Records for this task:

>>>

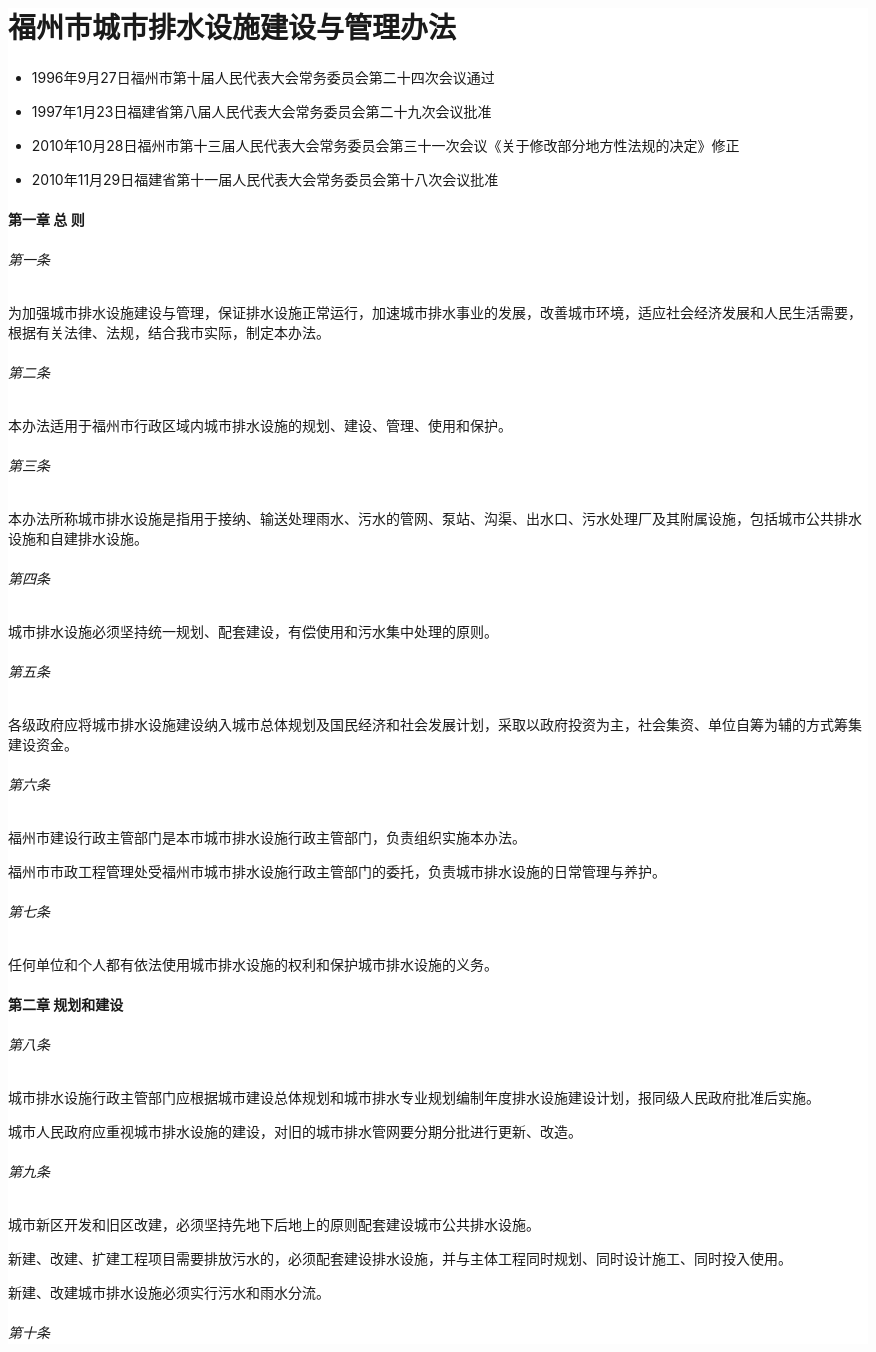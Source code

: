# 福州市城市排水设施建设与管理办法

- 1996年9月27日福州市第十届人民代表大会常务委员会第二十四次会议通过

- 1997年1月23日福建省第八届人民代表大会常务委员会第二十九次会议批准

- 2010年10月28日福州市第十三届人民代表大会常务委员会第三十一次会议《关于修改部分地方性法规的决定》修正

- 2010年11月29日福建省第十一届人民代表大会常务委员会第十八次会议批准



#### 第一章 总 则

###### 第一条

为加强城市排水设施建设与管理，保证排水设施正常运行，加速城市排水事业的发展，改善城市环境，适应社会经济发展和人民生活需要，根据有关法律、法规，结合我市实际，制定本办法。

###### 第二条

本办法适用于福州市行政区域内城市排水设施的规划、建设、管理、使用和保护。

###### 第三条

本办法所称城市排水设施是指用于接纳、输送处理雨水、污水的管网、泵站、沟渠、出水口、污水处理厂及其附属设施，包括城市公共排水设施和自建排水设施。

###### 第四条

城市排水设施必须坚持统一规划、配套建设，有偿使用和污水集中处理的原则。

###### 第五条

各级政府应将城市排水设施建设纳入城市总体规划及国民经济和社会发展计划，采取以政府投资为主，社会集资、单位自筹为辅的方式筹集建设资金。

###### 第六条

福州市建设行政主管部门是本市城市排水设施行政主管部门，负责组织实施本办法。

福州市市政工程管理处受福州市城市排水设施行政主管部门的委托，负责城市排水设施的日常管理与养护。

###### 第七条

任何单位和个人都有依法使用城市排水设施的权利和保护城市排水设施的义务。

#### 第二章 规划和建设

###### 第八条

城市排水设施行政主管部门应根据城市建设总体规划和城市排水专业规划编制年度排水设施建设计划，报同级人民政府批准后实施。

城市人民政府应重视城市排水设施的建设，对旧的城市排水管网要分期分批进行更新、改造。

###### 第九条

城市新区开发和旧区改建，必须坚持先地下后地上的原则配套建设城市公共排水设施。

新建、改建、扩建工程项目需要排放污水的，必须配套建设排水设施，并与主体工程同时规划、同时设计施工、同时投入使用。

新建、改建城市排水设施必须实行污水和雨水分流。

###### 第十条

<<<

Looking at the data above, return every line from the one with "本办法所称城市排水设施是指用" down to the one with "任何单位和个人都有依法使用城市排水设施的权利和保护城市排水设施的义务。", exactly and inclusively.

Answer space:
本办法所称城市排水设施是指用于接纳、输送处理雨水、污水的管网、泵站、沟渠、出水口、污水处理厂及其附属设施，包括城市公共排水设施和自建排水设施。

###### 第四条

城市排水设施必须坚持统一规划、配套建设，有偿使用和污水集中处理的原则。

###### 第五条

各级政府应将城市排水设施建设纳入城市总体规划及国民经济和社会发展计划，采取以政府投资为主，社会集资、单位自筹为辅的方式筹集建设资金。

###### 第六条

福州市建设行政主管部门是本市城市排水设施行政主管部门，负责组织实施本办法。

福州市市政工程管理处受福州市城市排水设施行政主管部门的委托，负责城市排水设施的日常管理与养护。

###### 第七条

任何单位和个人都有依法使用城市排水设施的权利和保护城市排水设施的义务。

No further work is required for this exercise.